Milan HLAVA était l’âme historique et musicale de PPU. Comment le groupe peut-il exister sans lui maintenant ?

Josef JANICEK : Milan était notre principal compositeur en effet. L’album Lazy Love a commencé à être conçu de son vivant. Il avait déjà écrit cinq ou six morceaux avant de disparaître, et nous avons tenu à les enregistrer. L’album lui est dédié. VB : Pour les autres compositions de l’album, chacun d’entre nous a mis la main à la pâte, notamment Jiri le violoniste, mais aussi notre guitariste Joe KARAFIAT, notre nouvelle bassiste, Eva TURNOVA, le batteur Ludvik KANDL… On a cherché de nouvelles directions tout en restant ancrés dans ce rock psychédélique qui constitue notre base et sur lequel nous avons fondé notre style depuis 30 ans. Peut-être sommes-nous devenus plus « sauvages »… (rires)

Le VELVET UNDERGROUND a souvent été cité comme référence majeure de PPU. Qu’en est-il de cette influence dans votre musique aujourd’hui ?

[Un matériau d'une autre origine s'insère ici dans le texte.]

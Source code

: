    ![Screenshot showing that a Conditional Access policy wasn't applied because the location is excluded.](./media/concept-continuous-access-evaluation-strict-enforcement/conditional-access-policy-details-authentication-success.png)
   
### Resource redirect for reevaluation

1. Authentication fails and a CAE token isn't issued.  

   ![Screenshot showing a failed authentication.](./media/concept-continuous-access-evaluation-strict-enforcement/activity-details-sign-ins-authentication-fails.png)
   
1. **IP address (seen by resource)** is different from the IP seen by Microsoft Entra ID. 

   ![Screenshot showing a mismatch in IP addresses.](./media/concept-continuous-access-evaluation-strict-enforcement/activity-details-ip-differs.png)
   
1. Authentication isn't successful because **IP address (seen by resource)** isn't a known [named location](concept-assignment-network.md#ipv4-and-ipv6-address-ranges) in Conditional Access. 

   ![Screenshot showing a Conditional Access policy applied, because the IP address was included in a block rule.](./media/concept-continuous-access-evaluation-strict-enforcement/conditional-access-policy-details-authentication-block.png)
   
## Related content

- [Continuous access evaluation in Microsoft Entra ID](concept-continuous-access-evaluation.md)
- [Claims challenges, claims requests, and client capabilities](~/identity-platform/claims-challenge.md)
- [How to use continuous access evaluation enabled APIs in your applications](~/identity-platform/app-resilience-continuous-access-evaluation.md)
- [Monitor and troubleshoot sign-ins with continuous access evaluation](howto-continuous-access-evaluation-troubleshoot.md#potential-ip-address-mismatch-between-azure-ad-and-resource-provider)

VB : Disons qu’il y a une trentaine d’années nous avons été inspirés par le mouvement psychédélique américain. Donc, il y a eu VELVET UNDERGROUND, mais également CAPTAIN BEEFHEART, Frank ZAPPA et d’autres formations plus obscures à caractère expérimental… Ces influences étaient très présentes à nos débuts. Depuis, nous avons indéniablement trouvé notre propre son. Nous avons eu l’occasion, depuis notre reformation, de jouer aux États-Unis, et plusieurs musiciens là-bas nous ont avoué avoir beaucoup été influencés par nous ! C’est quand même amusant d’entendre des musiciens américains dire qu’ils ont été inspirés par un groupe psychédélique d’Europe de l’Est, alors que lui-même a puisé dans le psychédélisme américain des années soixante ! (rires)

La répression que vous avez subie dans les années soixante-dix de la part du régime communiste était-elle dûe à votre musique, à vos textes ou du fait qu’elle avait une influence américaine ? 

VB : Nous avons été réprimés parce que notre musique influençait la jeunesse de l’époque, et cela effrayait les autorités. La répression a du reste touché pas mal de monde. Il y a eu des étudiants qui ont été radiés de leur université et emprisonnés parce qu’ils avaient des enregistrements de PPU. Il nous est arrivé toutes les choses possibles et imaginables ! Le
point culminant, c’était en 1976. 16 personnes, parmi lesquelles nous, des amis à nous, un chanteur, et des musiciens d’un autre groupe, DG 307, qu’on connaissait, ont été jetés en prison. On ne savait pas ce qui allait advenir de nous… On avait entendu dire qu’on allait en prendre pour cinq ans au minimum, parce qu’on était considérés comme des ennemis du régime. Nous ne nous sommes jamais considérés comme tels ! Nous voulions juste jouer la musique que nous avions envie de jouer. 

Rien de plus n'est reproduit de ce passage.